Laura Purcell’s debut was so good it made her my ‘go to’ author immediately! It taps directly into those Brontë themes of atmospheric houses with creepy nighttime visitations. It builds beautifully, from a young woman who is bereaved and pregnant to the huge ancestral home, this is one of those tales that slowly and imperceptibly creates unease in the reader. When newly married Elsie Bainbridge finds herself a widow. and pregnant she is dependent on the kindness of his family. Once she reaches her husband’s family estate, she is disappointed, because far from being awed by the house, the villagers fear it and believe the Bainbridge family are cursed. Elsie pays no mind to servants talk, but maid Sarah seems intent on scouring the creepy house. in order to learn more of her family history. Then strange sounds disturb their sleep, leading Elsie and Sarah to discover a life size wooden figure. It’s like the prop for a play, but yet it has an uncanny similarity to Elsie. They decide to move it to the Great Hall, rather than leaving it hidden in the attic. They’ve also found two notebooks which turn out to be the diaries of Anne Bainbridge beginning in 1635.
Anne has written about her hope to charm King Charles I and his Queen on a forthcoming visit and support her husband, Josiah who wants to make connections.

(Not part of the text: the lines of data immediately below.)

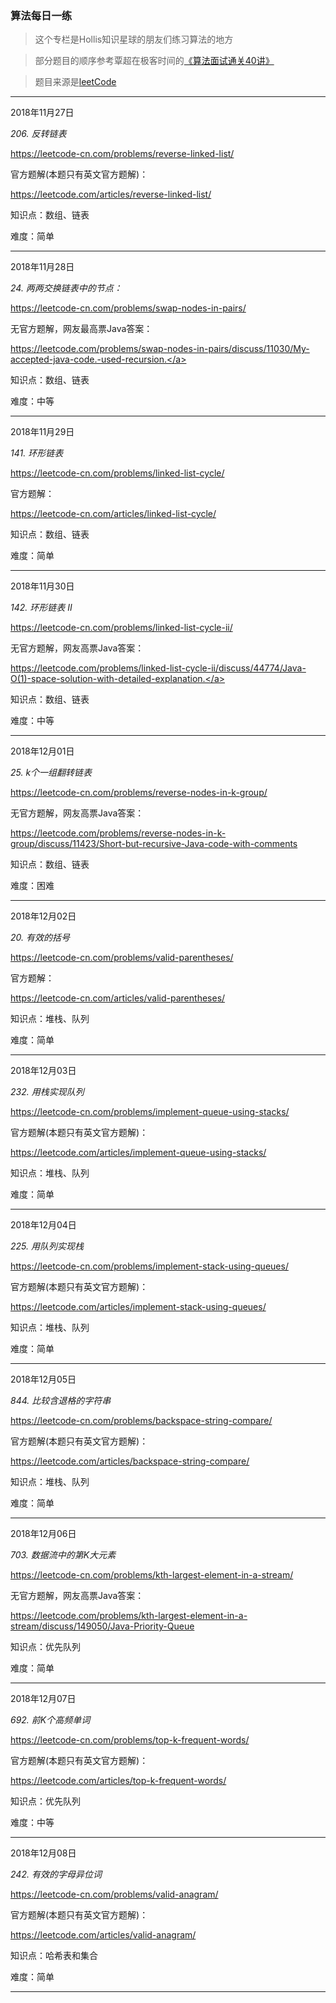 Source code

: 
### 算法每日一练

>这个专栏是Hollis知识星球的朋友们练习算法的地方  

>部分题目的顺序参考覃超在极客时间的<a href="https://time.geekbang.org/course/intro/130" target="_blank" style="cursor:pointer;">《算法面试通关40讲》</a>  

>题目来源是<a href="https://leetcode-cn.com/problemset/all/" target="_blank" style="cursor:pointer;">leetCode</a>  

---

2018年11月27日  

*206. 反转链表*  

<a href="https://leetcode-cn.com/problems/reverse-linked-list/" target="_blank" style="cursor:pointer;">https://leetcode-cn.com/problems/reverse-linked-list/</a>  

官方题解(本题只有英文官方题解)：  

<a href="https://leetcode.com/articles/reverse-linked-list/" target="_blank" style="cursor:pointer;">https://leetcode.com/articles/reverse-linked-list/</a>  

知识点：数组、链表  

难度：简单  

---

2018年11月28日  

*24. 两两交换链表中的节点：*  

<a href="https://leetcode-cn.com/problems/swap-nodes-in-pairs/" target="_blank" style="cursor:pointer;">https://leetcode-cn.com/problems/swap-nodes-in-pairs/</a>  

无官方题解，网友最高票Java答案：  

<a href="https://leetcode.com/problems/swap-nodes-in-pairs/discuss/11030/My-accepted-java-code.-used-recursion." target="_blank" style="cursor:pointer;">https://leetcode.com/problems/swap-nodes-in-pairs/discuss/11030/My-accepted-java-code.-used-recursion.</a>  

知识点：数组、链表  

难度：中等  

---

2018年11月29日  

*141. 环形链表*  

<a href="https://leetcode-cn.com/problems/linked-list-cycle/" target="_blank" style="cursor:pointer;">https://leetcode-cn.com/problems/linked-list-cycle/</a>  

官方题解：  

<a href="https://leetcode-cn.com/articles/linked-list-cycle/" target="_blank" style="cursor:pointer;">https://leetcode-cn.com/articles/linked-list-cycle/</a>  

知识点：数组、链表  

难度：简单  

---

2018年11月30日  

*142. 环形链表 II*  

<a href="https://leetcode-cn.com/problems/linked-list-cycle-ii/" target="_blank" style="cursor:pointer;">https://leetcode-cn.com/problems/linked-list-cycle-ii/</a>  

无官方题解，网友高票Java答案：  

<a href="https://leetcode.com/problems/linked-list-cycle-ii/discuss/44774/Java-O(1)-space-solution-with-detailed-explanation." target="_blank" style="cursor:pointer;">https://leetcode.com/problems/linked-list-cycle-ii/discuss/44774/Java-O(1)-space-solution-with-detailed-explanation.</a>  

知识点：数组、链表  

难度：中等  

---

2018年12月01日  

*25. k个一组翻转链表*  

<a href="https://leetcode-cn.com/problems/reverse-nodes-in-k-group/" target="_blank" style="cursor:pointer;">https://leetcode-cn.com/problems/reverse-nodes-in-k-group/</a>  

无官方题解，网友高票Java答案：  

<a href="https://leetcode.com/problems/reverse-nodes-in-k-group/discuss/11423/Short-but-recursive-Java-code-with-comments" target="_blank" style="cursor:pointer;">https://leetcode.com/problems/reverse-nodes-in-k-group/discuss/11423/Short-but-recursive-Java-code-with-comments</a>  

知识点：数组、链表  

难度：困难  

---

2018年12月02日  

*20. 有效的括号*  

<a href="https://leetcode-cn.com/problems/valid-parentheses/" target="_blank" style="cursor:pointer;">https://leetcode-cn.com/problems/valid-parentheses/</a>  

官方题解：  

<a href="https://leetcode-cn.com/articles/valid-parentheses/" target="_blank" style="cursor:pointer;">https://leetcode-cn.com/articles/valid-parentheses/</a>  

知识点：堆栈、队列  

难度：简单  

---

2018年12月03日  

*232. 用栈实现队列*  

<a href="https://leetcode-cn.com/problems/implement-queue-using-stacks/" target="_blank" style="cursor:pointer;">https://leetcode-cn.com/problems/implement-queue-using-stacks/</a>  

官方题解(本题只有英文官方题解)：  

<a href="https://leetcode.com/articles/implement-queue-using-stacks/" target="_blank" style="cursor:pointer;">https://leetcode.com/articles/implement-queue-using-stacks/</a>  

知识点：堆栈、队列  

难度：简单  

---

2018年12月04日  

*225. 用队列实现栈*  

<a href="https://leetcode-cn.com/problems/implement-stack-using-queues/" target="_blank" style="cursor:pointer;">https://leetcode-cn.com/problems/implement-stack-using-queues/</a>  

官方题解(本题只有英文官方题解)：  

<a href="https://leetcode.com/articles/implement-stack-using-queues/" target="_blank" style="cursor:pointer;">https://leetcode.com/articles/implement-stack-using-queues/</a>  

知识点：堆栈、队列  

难度：简单  

---

2018年12月05日  

*844. 比较含退格的字符串*  

<a href="https://leetcode-cn.com/problems/backspace-string-compare/" target="_blank" style="cursor:pointer;">https://leetcode-cn.com/problems/backspace-string-compare/</a>  

官方题解(本题只有英文官方题解)：  

<a href="https://leetcode.com/articles/backspace-string-compare/" target="_blank" style="cursor:pointer;">https://leetcode.com/articles/backspace-string-compare/</a>  

知识点：堆栈、队列  

难度：简单  

---

2018年12月06日  

*703. 数据流中的第K大元素*  

<a href="https://leetcode-cn.com/problems/kth-largest-element-in-a-stream/" target="_blank" style="cursor:pointer;">https://leetcode-cn.com/problems/kth-largest-element-in-a-stream/</a>  

无官方题解，网友高票Java答案：  

<a href="https://leetcode.com/problems/kth-largest-element-in-a-stream/discuss/149050/Java-Priority-Queue" target="_blank" style="cursor:pointer;">https://leetcode.com/problems/kth-largest-element-in-a-stream/discuss/149050/Java-Priority-Queue</a>  

知识点：优先队列  

难度：简单  

---

2018年12月07日  

*692. 前K个高频单词*  

<a href="https://leetcode-cn.com/problems/top-k-frequent-words/" target="_blank" style="cursor:pointer;">https://leetcode-cn.com/problems/top-k-frequent-words/</a>  

官方题解(本题只有英文官方题解)：  

<a href="https://leetcode.com/articles/top-k-frequent-words/" target="_blank" style="cursor:pointer;">https://leetcode.com/articles/top-k-frequent-words/</a>  

知识点：优先队列  

难度：中等  

---

2018年12月08日  

*242. 有效的字母异位词*  

<a href="https://leetcode-cn.com/problems/valid-anagram/" target="_blank" style="cursor:pointer;">https://leetcode-cn.com/problems/valid-anagram/</a>  

官方题解(本题只有英文官方题解)：  

<a href="https://leetcode.com/articles/valid-anagram/" target="_blank" style="cursor:pointer;">https://leetcode.com/articles/valid-anagram/</a>  

知识点：哈希表和集合  

难度：简单  

---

The royal couple’s daughter Henrietta Maria was supposedly conceived using white magic. Anne writes about a shop of curiosities and the Dutch heritage of the ‘silent companions’ she purchased ahead of their visit, subsequently discovered in the attic by Sarah. The figures slowly started to resemble their real life counterparts. Elsie starts to fear she is losing her mind as more figures appear and the mystifying question of what’s going starts to consumer her. This is such an original idea and much like Jessie Burton’s The Miniaturist, anything that starts to magically resemble it’s owner is downright creepy! I love Purcell’s ability to create an eerie atmosphere and a very uneasy reader.

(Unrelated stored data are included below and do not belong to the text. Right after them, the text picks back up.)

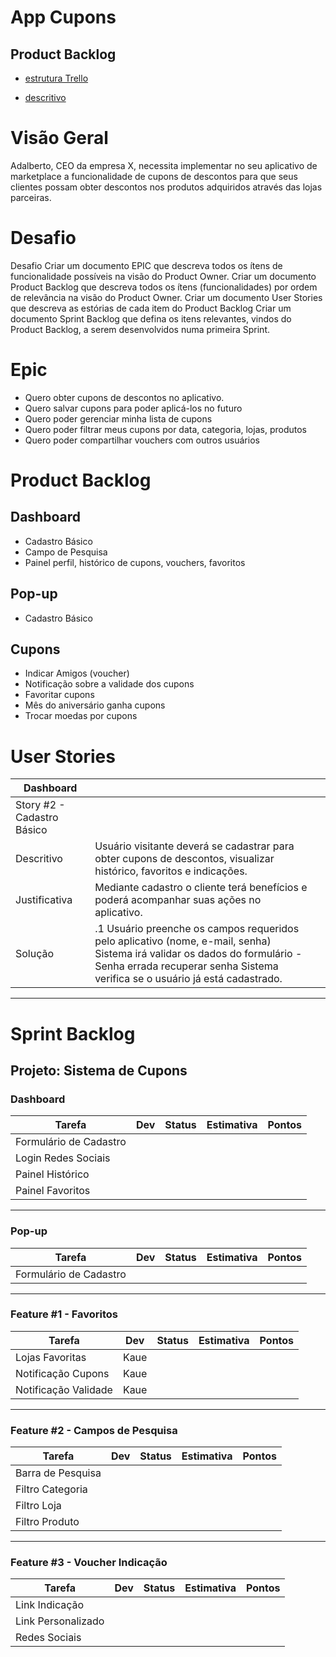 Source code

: # App Cupons

## Product Backlog

- [estrutura Trello](https://trello.com/b/J9xP1KxS/app-cupons-tex-02)

- [descritivo](https://docs.google.com/document/d/1ldnP34DRu6awOdTN4513y3yWEWiIRjlY38bhmCazgUU/edit)

# Visão Geral

Adalberto, CEO da empresa X, necessita implementar no seu aplicativo de marketplace a funcionalidade de cupons de descontos para que seus clientes possam obter descontos nos produtos adquiridos através das lojas parceiras.

# Desafio

Desafio
Criar um documento EPIC que descreva todos os ítens de funcionalidade possíveis na visão do Product Owner.
Criar um documento Product Backlog que descreva todos os ítens (funcionalidades) por ordem de relevância na visão do Product Owner.
Criar um documento User Stories que descreva as estórias de cada item do Product Backlog
Criar um documento Sprint Backlog que defina os itens relevantes, vindos do Product Backlog, a serem desenvolvidos numa primeira Sprint.

# Epic

- Quero obter cupons de descontos no aplicativo.
- Quero salvar cupons para poder aplicá-los no futuro
- Quero poder gerenciar minha lista de cupons
- Quero poder filtrar meus cupons por data, categoria, lojas, produtos
- Quero poder compartilhar vouchers com outros usuários

# Product Backlog

## Dashboard

- Cadastro Básico
- Campo de Pesquisa
- Painel perfil, histórico de cupons, vouchers, favoritos

## Pop-up

- Cadastro Básico

## Cupons

- Indicar Amigos (voucher)
- Notificação sobre a validade dos cupons
- Favoritar cupons
- Mês do aniversário ganha cupons
- Trocar moedas por cupons

# User Stories

| Dashboard                  |                                                                                                                                                                                                            |     |
| -------------------------- | ---------------------------------------------------------------------------------------------------------------------------------------------------------------------------------------------------------- | --- |
| Story #2 - Cadastro Básico |
| Descritivo                 | Usuário visitante deverá se cadastrar para obter cupons de descontos, visualizar histórico, favoritos e indicações.                                                                                        |
| Justificativa              | Mediante cadastro o cliente terá benefícios e poderá acompanhar suas ações no aplicativo.                                                                                                                  |
| Solução                    | .1 Usuário preenche os campos requeridos pelo aplicativo (nome, e-mail, senha) Sistema irá validar os dados do formulário - Senha errada recuperar senha Sistema verifica se o usuário já está cadastrado. |

***

# Sprint Backlog

## Projeto: Sistema de Cupons


### Dashboard

| Tarefa                 | Dev | Status | Estimativa | Pontos |
| ---------------------- | --- | ------ | ---------- | ------ |
| Formulário de Cadastro |     |        |            |        |
| Login Redes Sociais    |     |        |            |        |
| Painel Histórico       |     |        |            |        |
| Painel Favoritos       |     |        |            |        |

***
### Pop-up

| Tarefa                 | Dev | Status | Estimativa | Pontos |
| ---------------------- | --- | ------ | ---------- | ------ |
| Formulário de Cadastro |     |        |            |        |

***
### Feature #1 - Favoritos

| Tarefa               | Dev  | Status | Estimativa | Pontos |
| -------------------- | ---- | ------ | ---------- | ------ |
| Lojas Favoritas      | Kaue |        |            |        |
| Notificação Cupons   | Kaue |        |            |        |
| Notificação Validade | Kaue |        |            |        |

***
### Feature #2 - Campos de Pesquisa

| Tarefa                 | Dev | Status | Estimativa | Pontos |
| ---------------------- | --- | ------ | ---------- | ------ |
| Barra de Pesquisa      |     |        |            |        |
| Filtro Categoria       |     |        |            |        |
| Filtro Loja            |     |        |            |        |
| Filtro Produto         |     |        |            |        |

***
### Feature #3 - Voucher Indicação

| Tarefa                 | Dev | Status | Estimativa | Pontos |
| ---------------------- | --- | ------ | ---------- | ------ |
| Link Indicação         |     |        |            |        |
| Link Personalizado     |     |        |            |        |
| Redes Sociais          |     |        |            |        |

Melmoth the Witness is a figure from mythology, or is she? Known as one of the woman who witnessed the tomb on the morning that Christ resurrected, she is now an eternal traveller. Wandering the centuries she lures people into following her, whereupon they too become damned to an eternity of itinerant, solitary wandering. Set in the beautifully, atmospheric city of Prague we meet a woman called Helen and her friend Karel on the street. Agitated and enthralled, he tells her he has come into possession of a mysterious old manuscript, filled with personal testimonies taken from 17th-century England to wartime Czechoslovakia, the tropical streets of Manila, and 1920s Turkey. All of them tell of being followed by a tall, silent woman in black, bearing an unforgettable message. Helen reads its contents with intrigue and some scepticism, but everything in her life is about to change. We follow Helen’s story, but within it are all the other stories and lives, creating a Russian doll style tale, but where each incarnation has the same sense of menace and impending doom.
I think what scared me would have scared any ‘listener’. It’s the toll witnessing takes on a person. This book takes in the breadth of the horrors experienced in Prague throughout the 20th Century. It made me imagine being present to witness the trenches of WW1, the Holocaust, and so many other atrocities and personal tragedies. I’ve worked in mental health for twenty years and I’m taking a break at the moment to study. I know the emotional toll that listening to people’s stories can take on the listener or observer. For Melmoth, this would be so much worse because she has to sit back and witness all of humanity’s horrors. Even worse, she has no power to change anything, but is doomed merely to witness. No wonder she wants other souls to witness with her, she must feel the weight of the horrors yet to come. By the end of this novel so did I.